Man hat darin 2013 ein „gemeinsames Reformationsgedenken“ vereinbart, das in diesem Gedenkjahr an vielen Orten als gemeinsames „Christus-Fest“ gefeiert wird. Papst Franziskus hat mit Bischof Younan, dem Präsidenten des Luth. Weltbundes, das gemeinsame Gedenken im schwedischen Lund mit einem feierlichen ökumenischen Gottesdienst eröffnet. Vor 14 Tagen haben der EKD-Ratsvorsitzende Landesbischof Bedford-Strohm und Kard. Marx ein Gleiches getan. Kard. Marx sagte dabei: „Das Reformationsgedenken soll ein neuer Anfang sein für einen Weg, der uns als Kirchen nicht mehr voneinander trennt, sondern zusammenführt.“
In Kitzingen folgten einen Tag später Bischof Friedhelm und Regionalbischöfin Bornowski diesem Aufruf. Es geht um Versöhnung, um ein gemeinsames Erinnern, damit frühere Wunden endgültig heilen, und um den Dank für den gelungenen Dialog der letzten 50 Jahre. Mit der geistgewirkten Kraft der Versöhnung können wir sehr gut Christus gemeinsam bekennen. Er selbst segnet uns zu diesem Bekenntnis.

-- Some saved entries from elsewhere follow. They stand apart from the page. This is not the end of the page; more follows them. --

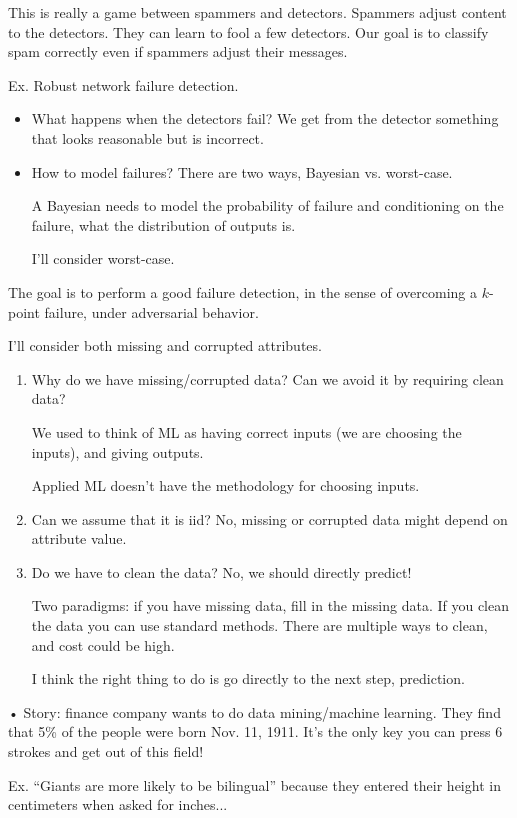 This is really a game between spammers and detectors.  Spammers adjust content to the detectors. They can learn to fool a few detectors. Our goal is to classify spam correctly even if spammers adjust their messages.

Ex. Robust network failure detection. 
\begin{itemize}
\item
What happens when the detectors fail? We get from the detector something that looks reasonable but is incorrect. 
\item
How to model failures? There are two ways, Bayesian vs. worst-case.

A Bayesian needs to model the probability of failure and  conditioning on the failure, what the distribution of outputs is.

I'll consider worst-case.
\end{itemize}
The goal is to perform a good failure detection, in the sense of overcoming a $k$-point failure, under adversarial behavior.

I'll consider both missing and corrupted attributes.
\begin{enumerate}
\item
Why do we have missing/corrupted data? 
Can we avoid it by requiring clean data?

We used to think of ML as having correct inputs (we are choosing the inputs), and giving outputs. 

Applied ML doesn't have the methodology for choosing inputs. 
\item
Can we assume that it is iid? No, missing or corrupted data might depend on attribute value.

\item
Do we have to clean the data? No, we should directly predict!

Two paradigms: if you have missing data, fill in the missing data. If you clean the data you can use standard methods. There are multiple ways to clean, and cost could be high.

I think the right thing to do is go directly to the next step, prediction.
\end{enumerate}•
Story: finance company wants to do data mining/machine learning. They find that 5\% of the people were born Nov. 11, 1911. It's the only key you can press 6 strokes and get out of this field!

Ex. ``Giants are more likely to be bilingual'' because they entered their height in centimeters when asked for inches...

Ich habe den Eindruck, dass wir besonders in diesem Jahr überall spüren können, dass wir auf diesem guten Weg nicht allein sind: „Nie sind wir allein, stets sind wir die Deinen.“ Im gemeinsamen Bekenntnis unseres Glaubens an den dreieinen Gott erfahren wir, dass die göttliche Gemeinschaft von Vater, Sohn und Geist sich auf uns überträgt.

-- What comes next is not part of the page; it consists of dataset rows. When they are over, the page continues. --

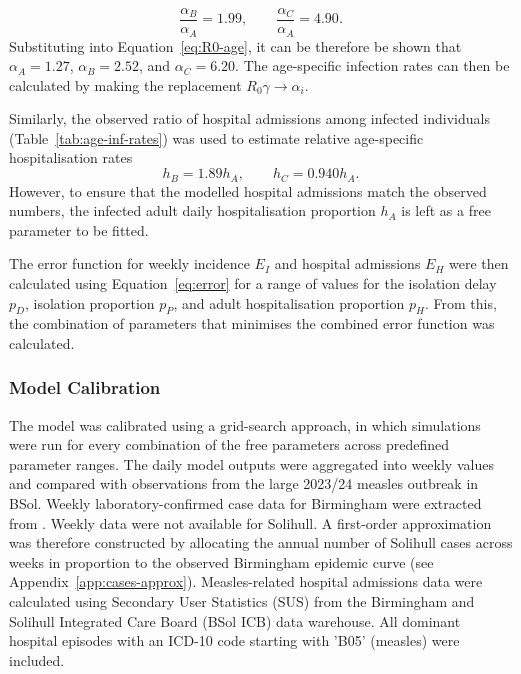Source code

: \documentclass[12pt]{article}
\begin{document}
\begin{equation}
    \label{eq:inf-rates}
    \frac{\alpha_B}{\alpha_A} = 1.99,
    \qquad 
    \frac{\alpha_C}{\alpha_A} = 4.90.
\end{equation}
%
Substituting into Equation~\ref{eq:R0-age}, it can be therefore be shown that $\alpha_A = 1.27$, $\alpha_B = 2.52$, and $\alpha_C = 6.20$. The age-specific infection rates can then be calculated by making the replacement $R_0 \gamma \rightarrow \alpha_i$.

Similarly, the observed ratio of hospital admissions among infected individuals (Table~\ref{tab:age-inf-rates}) was used to estimate relative age-specific hospitalisation rates
%
\begin{equation}
    \label{eq:hosp-rates}
    h_B = 1.89 h_A,
    \qquad 
    h_C = 0.940h_A.
\end{equation}
%
However, to ensure that the modelled hospital admissions match the observed numbers, the infected adult daily hospitalisation proportion $h_A$ is left as a free parameter to be fitted.

The error function for weekly incidence $E_I$ and hospital admissions $E_H$ were then calculated using Equation~\ref{eq:error} for a range of values for the isolation delay $p_D$, isolation proportion $p_P$, and adult hospitalisation proportion $p_H$. From this, the combination of parameters that minimises the combined error function was calculated.

\subsubsection{Model Calibration}
\label{sec:tuning}

The model was calibrated using a grid-search approach, in which simulations were run for every combination of the free parameters across predefined parameter ranges. The daily model outputs were aggregated into weekly values and compared with observations from the large 2023/24 measles outbreak in BSol. Weekly laboratory-confirmed case data for Birmingham were extracted from \citeauthor{jary2025sociodemographic} \cite{jary2025sociodemographic}. Weekly data were not available for Solihull. A first-order approximation was therefore constructed by allocating the annual number of Solihull cases across weeks in proportion to the observed Birmingham epidemic curve (see Appendix~\ref{app:cases-approx}). Measles-related hospital admissions data were calculated using Secondary User Statistics (SUS) from the Birmingham and Solihull Integrated Care Board (BSol ICB) data warehouse. All dominant hospital episodes with an ICD-10 code starting with 'B05' (measles) were included. 
\end{document}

In seinen Abschiedsreden bei Johannes verheißt Jesus den Hl. Geist für die Seinen: „Der Beistand … den der Vater in meinem Namen senden wird, der wird euch alles lehren und euch an alles erinnern, was ich euch gesagt habe“ (Joh 14,26). Zurzeit erinnert er uns an die Einheit, dass wir nicht allein sind, wenn wir die Seinen sind. Gottes Geist geht unsere Wege mit, wenn wir gemeinsam voranschreiten.

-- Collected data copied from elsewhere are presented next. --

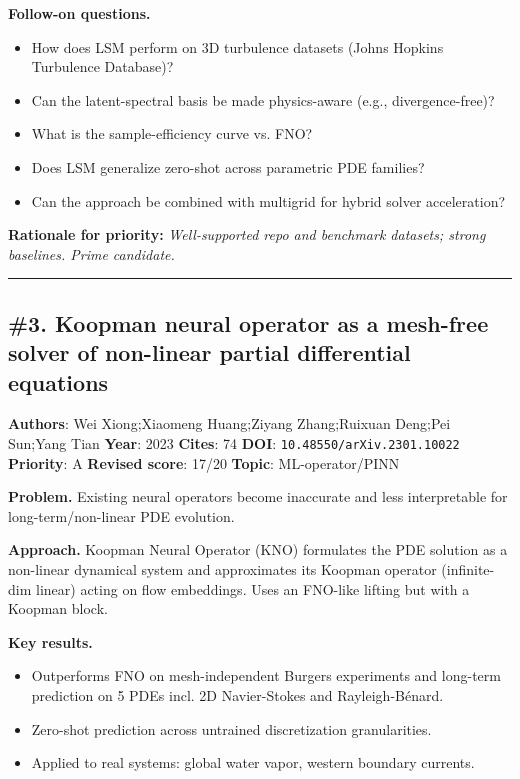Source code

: \documentclass[10pt,letterpaper]{article}
\begin{document}
\textbf{Follow-on questions.}
\begin{itemize}
\item How does LSM perform on 3D turbulence datasets (Johns Hopkins Turbulence Database)?
\item Can the latent-spectral basis be made physics-aware (e.g., divergence-free)?
\item What is the sample-efficiency curve vs. FNO?
\item Does LSM generalize zero-shot across parametric PDE families?
\item Can the approach be combined with multigrid for hybrid solver acceleration?
\end{itemize}

\textbf{Rationale for priority:} \emph{Well-supported repo and benchmark datasets; strong baselines. Prime candidate.}

\medskip\hrule\medskip

\subsection*{\#3. Koopman neural operator as a mesh-free solver of non-linear partial differential equations}
\textbf{Authors}: Wei Xiong;Xiaomeng Huang;Ziyang Zhang;Ruixuan Deng;Pei Sun;Yang Tian \textbullet{} \textbf{Year}: 2023 \textbullet{} \textbf{Cites}: 74 \textbullet{} \textbf{DOI}: \texttt{10.48550/arXiv.2301.10022} \\
\textbf{Priority}: A \textbullet{} \textbf{Revised score}: 17/20 \textbullet{} \textbf{Topic}: ML-operator/PINN

\textbf{Problem.} Existing neural operators become inaccurate and less interpretable for long-term/non-linear PDE evolution.

\textbf{Approach.} Koopman Neural Operator (KNO) formulates the PDE solution as a non-linear dynamical system and approximates its Koopman operator (infinite-dim linear) acting on flow embeddings. Uses an FNO-like lifting but with a Koopman block.

\textbf{Key results.}
\begin{itemize}
\item Outperforms FNO on mesh-independent Burgers experiments and long-term prediction on 5 PDEs incl. 2D Navier-Stokes and Rayleigh-Bénard.
\item Zero-shot prediction across untrained discretization granularities.
\item Applied to real systems: global water vapor, western boundary currents.
\end{itemize}
\end{document}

Das ist eine Erfahrung der letzten 50 Jahre.Der Dialog entsteht beim Gehen, die gemeinsamen Vereinbarungen auch, genauso wie die Ökumene des Lebens in der Praxis. Wir erleben, dass die göttliche Gemeinschaft sich bei uns fortsetzen kann.
Deshalb ist auch unsere Emotionalität gefordert. Ich erlebe persönlich in meinem Dienst als Ökumenereferent der Diözese Würzburg immer wieder sehr viel Herzlichkeit und Wohlwollen bei den ökumenischen Begegnungen. Viele Theologen, Kirchenräte, BischöfInnen und andere sind mir zu Freunden geworden. Es ist ein Weg der Freundschaft – konkret der Freundschaft in Christus – der uns trägt und uns anspornt, weiter voran zu gehen.
Mein erster evang.-luth. Kollege, mit dem ich eng zusammenarbeitete, sagte mir als ich noch neu im Amt war: „Petro, Ökumene ist mindestens zu 50% Beziehungsarbeit.“ Wenn man das weiß, kann man das gut umsetzen. Und da gehört dann auch das „Lachen oder Weinen“ dazu, das sich Öffnen füreinander – es ist gesegnet.
Die Einheit der Kirche, liebe Schwestern und Brüder, ist keine Utopie. Sie wächst auf verschiedenen Ebenen: Durch die theologischen Dialoge, durch die freundschaftlichen Begegnungen, durch miteinander gelebte Nächstenliebe, vor allem aber im Gebet, denn das Gebet um Einheit, die „geistliche Ökumene“, so sagt es das Konzil, ist „die Seele der ganzen ökumenischen Bewegung“ (UR 8).
Unser Lied ist ein gesungenes Gebet, es bittet um den Segen und fordert uns zugleich auf, ernst zu machen, Ökumene zu leben – in allen Lebenslagen. Der Satz von Frére Roger, dem Gründer der ökumenischen Gemeinschaft von Taizé, der im Gotteslob unter dem Liedtext abgedruckt ist, passt da 100%ig dazu:
„Lebe das, was du vom Evangelium verstanden hast. Und wenn es noch so wenig ist. Aber lebe es.“
Evangelium leben – das geht, wenn es in diese Welt hineinwirken will, heutzutage nur noch ökumenisch.
„Komm, Herr, segne uns, dass wir uns nicht trennen“, sondern immer mehr zusammenwachsen in deinem Namen. Amen.